* Task directions *
Produce an exact copy of all the data below, dropping every image.

* Exercise data *
—————

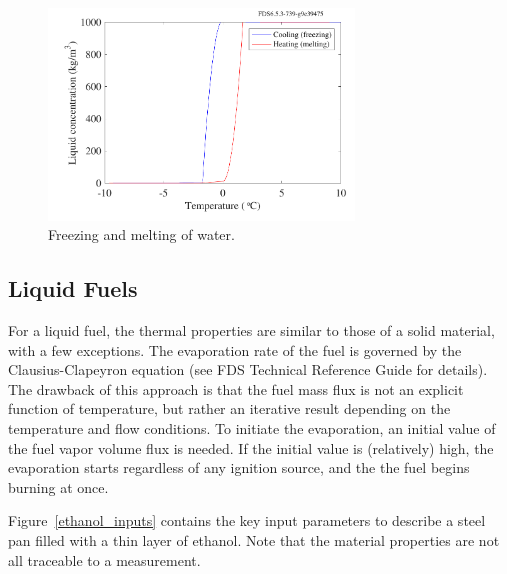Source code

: \documentclass[11pt]{book}
\begin{document}
\begin{figure}[ht]
\begin{center}
\includegraphics[width=3.2in]{SCRIPT_FIGURES/water_ice_water}
\end{center}
\caption[Freezing and melting of water]{Freezing and melting of water.}
\label{water_ice_water_plot}
\end{figure}









\clearpage


\subsection{Liquid Fuels}

\label{info:liquid_fuels}

For a liquid fuel, the thermal properties are similar to those of a solid
material, with a few exceptions. The evaporation rate of the fuel
is governed by the Clausius-Clapeyron equation (see FDS Technical Reference
Guide for details). The drawback of this approach is that the fuel
mass flux is not an explicit function of temperature, but rather an
iterative result depending on the temperature and flow conditions. To
initiate the evaporation, an initial value of the fuel vapor volume
flux is needed. If the initial value is (relatively) high, the evaporation
starts regardless of any ignition source, and the the fuel begins
burning at once.

Figure~\ref{ethanol_inputs} contains the key input parameters to describe a steel pan filled with a thin layer of ethanol. Note that the material
properties are not all traceable to a measurement.
\end{document}
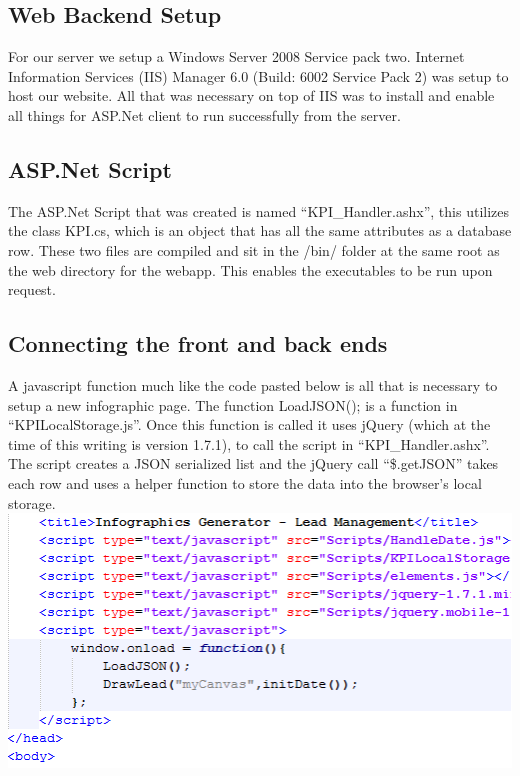 \documentclass[11pt,a4paper,oneside]{article}
\begin{document}
\subsection{Web Backend Setup}
For our server we setup a Windows Server 2008 Service pack two. Internet Information Services (IIS) Manager 6.0 (Build: 6002 Service Pack 2) was setup to host our website. All that was necessary on top of IIS was to install and enable all things for ASP.Net client to run successfully from the server.\\

\subsection{ASP.Net Script}
The ASP.Net Script that was created is named “KPI\_Handler.ashx”, this utilizes the class KPI.cs, which is an object that has all the same attributes as a database row. These two files are compiled and sit in the /bin/ folder at the same root as the web directory for the webapp. This enables the executables to be run upon request.\\

\subsection{Connecting the front and back ends}
A javascript function much like the code pasted below is all that is necessary to setup a new infographic page. The function LoadJSON(); is a function in “KPILocalStorage.js”. Once this function is called it uses jQuery (which at the time of this writing is version 1.7.1), to call the script in “KPI\_Handler.ashx”. The script creates a JSON serialized list and the jQuery call “\$.getJSON” takes each row and uses a helper function to store the data into the browser’s local storage.\\

\includegraphics[width=.9\textwidth]{images/LoadJSON.png}\\   
\end{document}
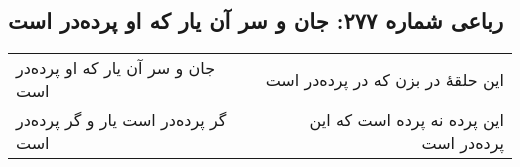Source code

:\begin{center}
\section*{رباعی شماره ۲۷۷: جان و سر آن یار که او پرده‌در است}
\label{sec:0277}
\begin{longtable}{l p{0.5cm} r}
جان و سر آن یار که او پرده‌در است
&&
این حلقهٔ در بزن که در پرده‌در است
\\
گر پرده‌در است یار و گر پرده‌در است
&&
این پرده نه پرده است که این پرده‌در است
\\
\end{longtable}
\end{center}
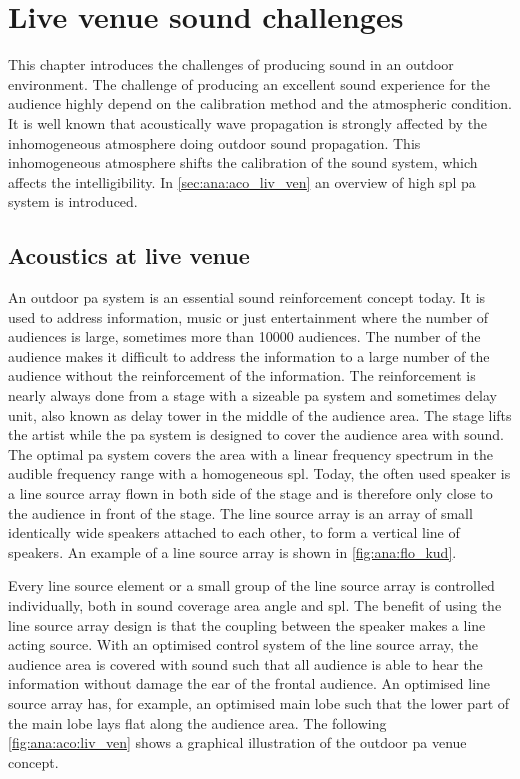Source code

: \section{Live venue sound challenges}
This chapter introduces the challenges of producing sound in an outdoor environment. The challenge of producing an excellent sound experience for the audience highly depend on the calibration method and the atmospheric condition. It is well known that acoustically wave propagation is strongly affected by the inhomogeneous atmosphere doing outdoor sound propagation. This inhomogeneous atmosphere shifts the calibration of the sound system, which affects the intelligibility. In \autoref{sec:ana:aco_liv_ven} an overview of high \gls{spl} \gls{pa} system is introduced.



\subsection{Acoustics at live venue}\label{sec:ana:aco_liv_ven}
An outdoor \gls{pa} system is an essential sound reinforcement concept today. It is used to address information, music or just entertainment where the number of audiences is large, sometimes more than 10000 audiences. The number of the audience makes it difficult to address the information to a large number of the audience without the reinforcement of the information. The reinforcement is nearly always done from a stage with a sizeable \gls{pa} system and sometimes delay unit, also known as delay tower in the middle of the audience area. The stage lifts the artist while the \gls{pa} system is designed to cover the audience area with sound. The optimal \gls{pa} system covers the area with a linear frequency spectrum in the audible frequency range with a homogeneous \gls{spl}. Today, the often used speaker is a line source array flown in both side of the stage and is therefore only close to the audience in front of the stage. The line source array is an array of small identically wide speakers attached to each other, to form a vertical line of speakers. An example of a line source array is shown in \autoref{fig:ana:flo_kud}.


Every line source element or a small group of the line source array is controlled individually, both in sound coverage area angle and \gls{spl}. The benefit of using the line source array design is that the coupling between the speaker makes a line acting source. With an optimised control system of the line source array, the audience area is covered with sound such that all audience is able to hear the information without damage the ear of the frontal audience. An optimised line source array has, for example, an optimised main lobe such that the lower part of the main lobe lays flat along the audience area.
The following \autoref{fig:ana:aco:liv_ven} shows a graphical illustration of the outdoor \gls{pa} venue concept.

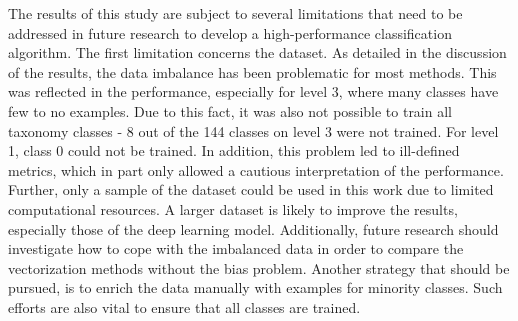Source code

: \documentclass[12pt, a4paper, titlepage]{article}
\begin{document}
The results of this study are subject to several limitations that need to be addressed in future research to develop a high-performance classification algorithm. The first limitation concerns the dataset. As detailed in the discussion of the results, the data imbalance has been problematic for most methods. This was reflected in the performance, especially for level 3, where many classes have few to no examples. Due to this fact, it was also not possible to train all taxonomy classes - 8 out of the 144 classes on level 3 were not trained. For level 1, class 0 could not be trained. In addition, this problem led to ill-defined metrics, which in part only allowed a cautious interpretation of the performance. Further, only a sample of the dataset could be used in this work due to limited computational resources. A larger dataset is likely to improve the results, especially those of the deep learning model. Additionally, future research should investigate how to cope with the imbalanced data in order to compare the vectorization methods without the bias problem. Another strategy that should be pursued, is to enrich the data manually with examples for minority classes. Such efforts are also vital to ensure that all classes are trained.
\end{document}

—————

* Written answer *
Source code

: \documentclass[11pt]{book}
\begin{document}
\begin{figure}[ht]
\begin{center}
\includegraphics[width=3.2in]{SCRIPT_FIGURES/water_ice_water}
\end{center}
\caption[Freezing and melting of water]{Freezing and melting of water.}
\label{water_ice_water_plot}
\end{figure}









\clearpage


\subsection{Liquid Fuels}

\label{info:liquid_fuels}

For a liquid fuel, the thermal properties are similar to those of a solid
material, with a few exceptions. The evaporation rate of the fuel
is governed by the Clausius-Clapeyron equation (see FDS Technical Reference
Guide for details). The drawback of this approach is that the fuel
mass flux is not an explicit function of temperature, but rather an
iterative result depending on the temperature and flow conditions. To
initiate the evaporation, an initial value of the fuel vapor volume
flux is needed. If the initial value is (relatively) high, the evaporation
starts regardless of any ignition source, and the the fuel begins
burning at once.

Figure~\ref{ethanol_inputs} contains the key input parameters to describe a steel pan filled with a thin layer of ethanol. Note that the material
properties are not all traceable to a measurement.
\end{document}
 \documentclass[11pt,a4paper,oneside]{article}
\begin{document}
\subsection{Web Backend Setup}
For our server we setup a Windows Server 2008 Service pack two. Internet Information Services (IIS) Manager 6.0 (Build: 6002 Service Pack 2) was setup to host our website. All that was necessary on top of IIS was to install and enable all things for ASP.Net client to run successfully from the server.\\

\subsection{ASP.Net Script}
The ASP.Net Script that was created is named “KPI\_Handler.ashx”, this utilizes the class KPI.cs, which is an object that has all the same attributes as a database row. These two files are compiled and sit in the /bin/ folder at the same root as the web directory for the webapp. This enables the executables to be run upon request.\\

\subsection{Connecting the front and back ends}
A javascript function much like the code pasted below is all that is necessary to setup a new infographic page. The function LoadJSON(); is a function in “KPILocalStorage.js”. Once this function is called it uses jQuery (which at the time of this writing is version 1.7.1), to call the script in “KPI\_Handler.ashx”. The script creates a JSON serialized list and the jQuery call “\$.getJSON” takes each row and uses a helper function to store the data into the browser’s local storage.\\

\includegraphics[width=.9\textwidth]{images/LoadJSON.png}\\   
\end{document}
Source code

:\begin{center}
\section*{رباعی شماره ۲۷۷: جان و سر آن یار که او پرده‌در است}
\label{sec:0277}
\begin{longtable}{l p{0.5cm} r}
جان و سر آن یار که او پرده‌در است
&&
این حلقهٔ در بزن که در پرده‌در است
\\
گر پرده‌در است یار و گر پرده‌در است
&&
این پرده نه پرده است که این پرده‌در است
\\
\end{longtable}
\end{center}
Source code

: \section{Live venue sound challenges}
This chapter introduces the challenges of producing sound in an outdoor environment. The challenge of producing an excellent sound experience for the audience highly depend on the calibration method and the atmospheric condition. It is well known that acoustically wave propagation is strongly affected by the inhomogeneous atmosphere doing outdoor sound propagation. This inhomogeneous atmosphere shifts the calibration of the sound system, which affects the intelligibility. In \autoref{sec:ana:aco_liv_ven} an overview of high \gls{spl} \gls{pa} system is introduced.



\subsection{Acoustics at live venue}\label{sec:ana:aco_liv_ven}
An outdoor \gls{pa} system is an essential sound reinforcement concept today. It is used to address information, music or just entertainment where the number of audiences is large, sometimes more than 10000 audiences. The number of the audience makes it difficult to address the information to a large number of the audience without the reinforcement of the information. The reinforcement is nearly always done from a stage with a sizeable \gls{pa} system and sometimes delay unit, also known as delay tower in the middle of the audience area. The stage lifts the artist while the \gls{pa} system is designed to cover the audience area with sound. The optimal \gls{pa} system covers the area with a linear frequency spectrum in the audible frequency range with a homogeneous \gls{spl}. Today, the often used speaker is a line source array flown in both side of the stage and is therefore only close to the audience in front of the stage. The line source array is an array of small identically wide speakers attached to each other, to form a vertical line of speakers. An example of a line source array is shown in \autoref{fig:ana:flo_kud}.


Every line source element or a small group of the line source array is controlled individually, both in sound coverage area angle and \gls{spl}. The benefit of using the line source array design is that the coupling between the speaker makes a line acting source. With an optimised control system of the line source array, the audience area is covered with sound such that all audience is able to hear the information without damage the ear of the frontal audience. An optimised line source array has, for example, an optimised main lobe such that the lower part of the main lobe lays flat along the audience area.
The following \autoref{fig:ana:aco:liv_ven} shows a graphical illustration of the outdoor \gls{pa} venue concept.

Source code

: \documentclass[12pt, a4paper, titlepage]{article}
\begin{document}
The results of this study are subject to several limitations that need to be addressed in future research to develop a high-performance classification algorithm. The first limitation concerns the dataset. As detailed in the discussion of the results, the data imbalance has been problematic for most methods. This was reflected in the performance, especially for level 3, where many classes have few to no examples. Due to this fact, it was also not possible to train all taxonomy classes - 8 out of the 144 classes on level 3 were not trained. For level 1, class 0 could not be trained. In addition, this problem led to ill-defined metrics, which in part only allowed a cautious interpretation of the performance. Further, only a sample of the dataset could be used in this work due to limited computational resources. A larger dataset is likely to improve the results, especially those of the deep learning model. Additionally, future research should investigate how to cope with the imbalanced data in order to compare the vectorization methods without the bias problem. Another strategy that should be pursued, is to enrich the data manually with examples for minority classes. Such efforts are also vital to ensure that all classes are trained.
\end{document}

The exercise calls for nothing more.